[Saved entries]

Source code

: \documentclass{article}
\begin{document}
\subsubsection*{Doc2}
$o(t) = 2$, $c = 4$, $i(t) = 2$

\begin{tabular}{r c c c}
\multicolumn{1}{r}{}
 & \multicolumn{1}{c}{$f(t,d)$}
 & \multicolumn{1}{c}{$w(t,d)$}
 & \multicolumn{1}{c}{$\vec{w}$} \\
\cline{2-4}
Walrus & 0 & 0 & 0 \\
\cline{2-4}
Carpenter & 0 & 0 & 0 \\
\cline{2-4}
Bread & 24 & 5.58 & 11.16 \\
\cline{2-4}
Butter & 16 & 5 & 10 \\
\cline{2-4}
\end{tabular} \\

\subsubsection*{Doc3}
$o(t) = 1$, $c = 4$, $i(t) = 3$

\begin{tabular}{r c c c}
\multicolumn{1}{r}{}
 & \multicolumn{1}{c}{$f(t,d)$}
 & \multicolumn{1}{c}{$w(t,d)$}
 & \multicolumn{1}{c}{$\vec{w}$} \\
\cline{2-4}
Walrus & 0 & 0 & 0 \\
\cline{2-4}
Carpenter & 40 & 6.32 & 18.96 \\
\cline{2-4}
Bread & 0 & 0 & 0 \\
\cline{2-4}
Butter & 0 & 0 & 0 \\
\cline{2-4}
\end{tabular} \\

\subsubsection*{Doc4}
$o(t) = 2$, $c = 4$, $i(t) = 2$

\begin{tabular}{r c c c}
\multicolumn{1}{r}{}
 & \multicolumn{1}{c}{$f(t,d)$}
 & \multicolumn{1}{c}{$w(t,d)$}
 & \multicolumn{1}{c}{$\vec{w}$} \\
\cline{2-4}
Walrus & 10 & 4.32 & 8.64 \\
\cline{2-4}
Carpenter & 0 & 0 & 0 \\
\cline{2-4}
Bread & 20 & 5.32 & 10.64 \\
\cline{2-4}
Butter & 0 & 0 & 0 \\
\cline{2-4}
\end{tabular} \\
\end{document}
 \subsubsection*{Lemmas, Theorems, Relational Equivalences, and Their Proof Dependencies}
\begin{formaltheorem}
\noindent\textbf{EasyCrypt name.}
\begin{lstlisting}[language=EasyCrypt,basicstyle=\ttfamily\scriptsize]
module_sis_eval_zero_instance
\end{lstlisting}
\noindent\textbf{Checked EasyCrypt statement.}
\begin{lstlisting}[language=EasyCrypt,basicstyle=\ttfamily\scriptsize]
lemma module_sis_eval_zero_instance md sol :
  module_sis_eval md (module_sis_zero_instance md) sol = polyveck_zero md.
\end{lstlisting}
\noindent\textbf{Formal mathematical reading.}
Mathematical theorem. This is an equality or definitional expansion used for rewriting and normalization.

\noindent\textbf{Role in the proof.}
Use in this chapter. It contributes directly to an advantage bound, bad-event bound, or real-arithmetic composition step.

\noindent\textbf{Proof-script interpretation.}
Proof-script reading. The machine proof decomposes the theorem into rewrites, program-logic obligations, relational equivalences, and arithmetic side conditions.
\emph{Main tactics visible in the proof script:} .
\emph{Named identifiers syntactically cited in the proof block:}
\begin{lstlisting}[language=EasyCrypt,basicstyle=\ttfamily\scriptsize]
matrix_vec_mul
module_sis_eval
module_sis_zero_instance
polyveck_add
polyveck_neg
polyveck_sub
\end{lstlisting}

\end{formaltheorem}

■ Problem statement
Copy all of the data above, character for character.

■ Result of this exercise
Source code

: \documentclass{article}
\begin{document}
\subsubsection*{Doc2}
$o(t) = 2$, $c = 4$, $i(t) = 2$

\begin{tabular}{r c c c}
\multicolumn{1}{r}{}
 & \multicolumn{1}{c}{$f(t,d)$}
 & \multicolumn{1}{c}{$w(t,d)$}
 & \multicolumn{1}{c}{$\vec{w}$} \\
\cline{2-4}
Walrus & 0 & 0 & 0 \\
\cline{2-4}
Carpenter & 0 & 0 & 0 \\
\cline{2-4}
Bread & 24 & 5.58 & 11.16 \\
\cline{2-4}
Butter & 16 & 5 & 10 \\
\cline{2-4}
\end{tabular} \\

\subsubsection*{Doc3}
$o(t) = 1$, $c = 4$, $i(t) = 3$

\begin{tabular}{r c c c}
\multicolumn{1}{r}{}
 & \multicolumn{1}{c}{$f(t,d)$}
 & \multicolumn{1}{c}{$w(t,d)$}
 & \multicolumn{1}{c}{$\vec{w}$} \\
\cline{2-4}
Walrus & 0 & 0 & 0 \\
\cline{2-4}
Carpenter & 40 & 6.32 & 18.96 \\
\cline{2-4}
Bread & 0 & 0 & 0 \\
\cline{2-4}
Butter & 0 & 0 & 0 \\
\cline{2-4}
\end{tabular} \\

\subsubsection*{Doc4}
$o(t) = 2$, $c = 4$, $i(t) = 2$

\begin{tabular}{r c c c}
\multicolumn{1}{r}{}
 & \multicolumn{1}{c}{$f(t,d)$}
 & \multicolumn{1}{c}{$w(t,d)$}
 & \multicolumn{1}{c}{$\vec{w}$} \\
\cline{2-4}
Walrus & 10 & 4.32 & 8.64 \\
\cline{2-4}
Carpenter & 0 & 0 & 0 \\
\cline{2-4}
Bread & 20 & 5.32 & 10.64 \\
\cline{2-4}
Butter & 0 & 0 & 0 \\
\cline{2-4}
\end{tabular} \\
\end{document}
 \subsubsection*{Lemmas, Theorems, Relational Equivalences, and Their Proof Dependencies}
\begin{formaltheorem}
\noindent\textbf{EasyCrypt name.}
\begin{lstlisting}[language=EasyCrypt,basicstyle=\ttfamily\scriptsize]
module_sis_eval_zero_instance
\end{lstlisting}
\noindent\textbf{Checked EasyCrypt statement.}
\begin{lstlisting}[language=EasyCrypt,basicstyle=\ttfamily\scriptsize]
lemma module_sis_eval_zero_instance md sol :
  module_sis_eval md (module_sis_zero_instance md) sol = polyveck_zero md.
\end{lstlisting}
\noindent\textbf{Formal mathematical reading.}
Mathematical theorem. This is an equality or definitional expansion used for rewriting and normalization.

\noindent\textbf{Role in the proof.}
Use in this chapter. It contributes directly to an advantage bound, bad-event bound, or real-arithmetic composition step.

\noindent\textbf{Proof-script interpretation.}
Proof-script reading. The machine proof decomposes the theorem into rewrites, program-logic obligations, relational equivalences, and arithmetic side conditions.
\emph{Main tactics visible in the proof script:} .
\emph{Named identifiers syntactically cited in the proof block:}
\begin{lstlisting}[language=EasyCrypt,basicstyle=\ttfamily\scriptsize]
matrix_vec_mul
module_sis_eval
module_sis_zero_instance
polyveck_add
polyveck_neg
polyveck_sub
\end{lstlisting}

\end{formaltheorem}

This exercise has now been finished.